2.2.        Il “catrame” del maestro Mombelli

 

Nel Maestro di Vigevano Mastronardi riesce a condurre con grande abilità uno scavo interiore che giunge a livelli di assoluto masochismo, di autodistruzione ed allucinazione. La vita del maestro Mombelli, infatti, è caratterizzata, dall’inizio alla fine del romanzo, da costanti paranoie, allucinanti deformazioni della realtà, fantasie consolatorie e risarcitorie: tutti aspetti volti a celebrare la caduta psichica del soggetto, la sua frantumazione e il suo dissolversi.

Un elemento tematico che emerge in continuazione all’interno dell’opera, contribuendo alla progressiva caduta dell’individuo, è costituito dalla parola “catrame”, una metafora utilizzata dal maestro Mombelli per parlare delle relazioni interpersonali: si tratta di una protezione immaginaria sopra la pelle, simbolo di quella dignità che ogni uomo cerca di conquistarsi con tanta fatica nella società in cui vive; un misto di ambizione e presunzione attraverso cui il mondo scherma la propria miseria e vacuità. Tuttavia, nel momento in cui questa scorza di “catrame” viene ad essere erosa, all’uomo non rimane più nulla, e la sua tenuta psichica, di conseguenza, inizia a vacillare e ad entrare profondamente in crisi. Mombelli, consapevole di ciò, cerca di difendere la propria dignità a tutti i costi, evitando che le persone vicine a lui possano colpirlo, anche se, nel corso del romanzo, percepisce sempre di più che quella crosta di “catrame”, gelosamente custodita e protetta, è destinata a frantumarsi giorno dopo giorno.
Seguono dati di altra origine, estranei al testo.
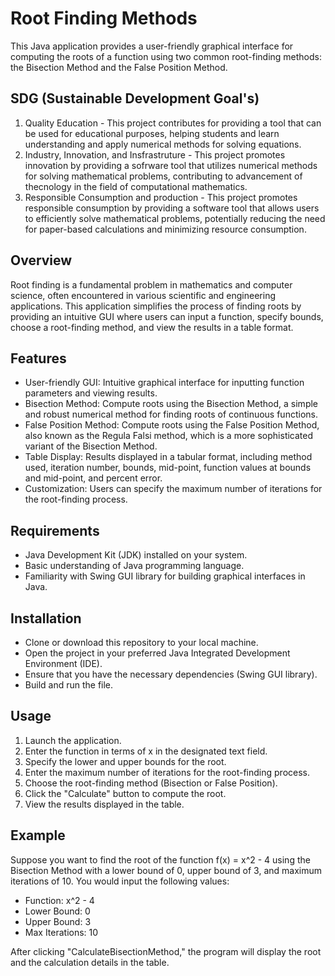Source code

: # Root Finding Methods
This Java application provides a user-friendly graphical interface for computing the roots of a function using two common root-finding methods: the Bisection Method and the False Position Method.

## SDG (Sustainable Development Goal's)
1. Quality Education - This project contributes for providing a tool that can be used for educational purposes, helping students and learn understanding and apply numerical methods for solving equations.
2. Industry, Innovation, and Insfrastruture - This project promotes innovation by providing a sofrware tool that utilizes numerical methods for solving mathematical problems, contributing to advancement of thecnology in the field of computational mathematics.
3. Responsible Consumption and production - This project promotes responsible consumption by providing a software tool that allows users to efficiently solve mathematical problems, potentially reducing the need for paper-based calculations and minimizing resource consumption.

## Overview
Root finding is a fundamental problem in mathematics and computer science, often encountered in various scientific and engineering applications. This application simplifies the process of finding roots by providing an intuitive GUI where users can input a function, specify bounds, choose a root-finding method, and view the results in a table format.
## Features
* User-friendly GUI: Intuitive graphical interface for inputting function parameters and viewing results.
* Bisection Method: Compute roots using the Bisection Method, a simple and robust numerical method for finding roots of continuous functions.
* False Position Method: Compute roots using the False Position Method, also known as the Regula Falsi method, which is a more sophisticated variant of the Bisection Method.
* Table Display: Results displayed in a tabular format, including method used, iteration number, bounds, mid-point, function values at bounds and mid-point, and percent error.
* Customization: Users can specify the maximum number of iterations for the root-finding process.
## Requirements
* Java Development Kit (JDK) installed on your system.
* Basic understanding of Java programming language.
* Familiarity with Swing GUI library for building graphical interfaces in Java.
## Installation
* Clone or download this repository to your local machine.
* Open the project in your preferred Java Integrated Development Environment (IDE).
* Ensure that you have the necessary dependencies (Swing GUI library).
* Build and run the file.
## Usage
1. Launch the application.
2. Enter the function in terms of x in the designated text field.
3. Specify the lower and upper bounds for the root.
4. Enter the maximum number of iterations for the root-finding process.
5. Choose the root-finding method (Bisection or False Position).
6. Click the "Calculate" button to compute the root.
7. View the results displayed in the table.
## Example
Suppose you want to find the root of the function f(x) = x^2 - 4 using the Bisection Method with a lower bound of 0, upper bound of 3, and maximum iterations of 10. You would input the following values:

* Function: x^2 - 4
* Lower Bound: 0
* Upper Bound: 3
* Max Iterations: 10

After clicking "CalculateBisectionMethod," the program will display the root and the calculation details in the table.
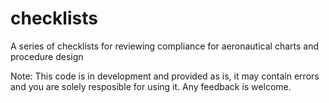 # checklists
A series of checklists for reviewing compliance for aeronautical charts and procedure design

Note: This code is in development and provided as is, it may contain errors and you are solely resposible for using it. Any feedback is welcome.
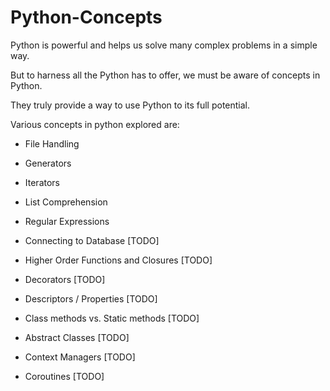 # Python-Concepts

Python is powerful and helps us solve many complex problems in a simple way.

But to harness all the Python has to offer, we must be aware of concepts in Python.

They truly provide a way to use Python to its full potential.

Various concepts in python explored are:

* File Handling

* Generators

* Iterators

* List Comprehension

* Regular Expressions

* Connecting to Database [TODO]

* Higher Order Functions and Closures [TODO]

* Decorators [TODO]

* Descriptors / Properties [TODO]

* Class methods vs. Static methods [TODO]

* Abstract Classes [TODO]
 
* Context Managers [TODO]
 
* Coroutines [TODO]
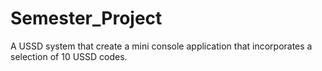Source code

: # Semester_Project
A USSD system that create a mini console application that incorporates a selection of 10 USSD codes.
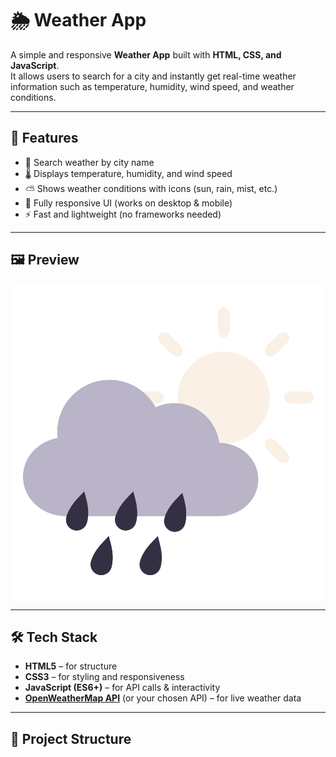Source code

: # 🌦️ Weather App

A simple and responsive **Weather App** built with **HTML, CSS, and JavaScript**.  
It allows users to search for a city and instantly get real-time weather information such as temperature, humidity, wind speed, and weather conditions.

---

## 🚀 Features

- 🔎 Search weather by city name  
- 🌡️ Displays temperature, humidity, and wind speed  
- ⛅ Shows weather conditions with icons (sun, rain, mist, etc.)  
- 📱 Fully responsive UI (works on desktop & mobile)  
- ⚡ Fast and lightweight (no frameworks needed)  

---

## 🖼️ Preview

![App Screenshot](imgs/icon.svg)  

---

## 🛠️ Tech Stack

- **HTML5** – for structure  
- **CSS3** – for styling and responsiveness  
- **JavaScript (ES6+)** – for API calls & interactivity  
- **[OpenWeatherMap API](https://openweathermap.org/api)** (or your chosen API) – for live weather data  

---

## 📂 Project Structure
Ad aumentare questa sensazione contribuisce notevolmente l’atteggiamento della moglie Ada, la quale, in modo cinico e crudele, non perde occasione per destabilizzare la fragile psiche del maestro Mombelli.  Nella prima parte del romanzo, per esempio, Ada, stanca della vita da operaia, cerca di spronare in continuazione il marito, invitandolo a lasciare la scuola con l’intento di investire i soldi della liquidazione per costruire una piccola fabbrica di scarpe. Mombelli, però, ancora una volta, vuole mantenere salda la sua dignità, evitando in tutti i modi di assecondare i desideri della moglie e perdere così la propria indipendenza. La passività totale che lo contraddistingue e l’incapacità di staccarsi dall’ambiente scolastico nel quale è inserito, fanno precipitare lentamente la vita del maestro in un baratro di paura: una paura che lo paralizza, impedendogli di lasciare le proprie certezze per intraprendere nuove strade. “Catrame” e “paura”, di conseguenza, come osserva Mauro Bignamini, diventano rapidamente una «coppia sinonimica»,[16] venendo accostati l’uno all’altra grazie alla metafora del naufrago attaccato allo scoglio, utilizzata dal maestro Mombelli alla fine della prima parte del romanzo, e che riportiamo nel brano che segue:

 

Link_2_A_“Catrame” e “paura”

(da Il maestro di Vigevano, prima parte, capitolo 16)

 

Alla fine, di fronte ai continui ricatti di Ada, che lo minaccia di interrompere la gravidanza e di andare a chiedere la carità per le strade di Vigevano, il maestro Mombelli cede e accetta di licenziarsi dalla scuola per consentire alla moglie e al cognato Carlo di realizzare la loro fabbrichetta. In un primo momento si sente soddisfatto della scelta compiuta: lavora parecchie ore ogni giorno, può permettersi il lusso di sedersi al caffè Sociale insieme agli industrialotti senza sentirsi inferiore e, soprattutto, guadagna quanto la moglie Ada. Tutto questo è per lui un motivo di grande orgoglio. Afferma di sentirsi più uomo e crede fermamente che il “catrame” sia ancora attaccato a lui in grande quantità, nonostante il cambiamento lavorativo. Col passare del tempo, tuttavia, avverte nuovamente la sensazione di non essere più padrone di sé stesso. Sottomesso al volere femminile, Mombelli inizia a nutrire una visione preoccupata e ansiosa della realtà, dandole un’angolatura del tutto viziata e deformante: sente che il corpo di Ada, diventato sempre più maschile a forza di lavorare in fabbrica, inizia ad emanare un odore di collanti e mastici che, poco alla volta, si tramuta in una puzza atroce. Pensa costantemente alla morte della moglie, prima causa di tutte le sue disgrazie, e accoglie come una liberazione la prematura scomparsa del suo secondogenito.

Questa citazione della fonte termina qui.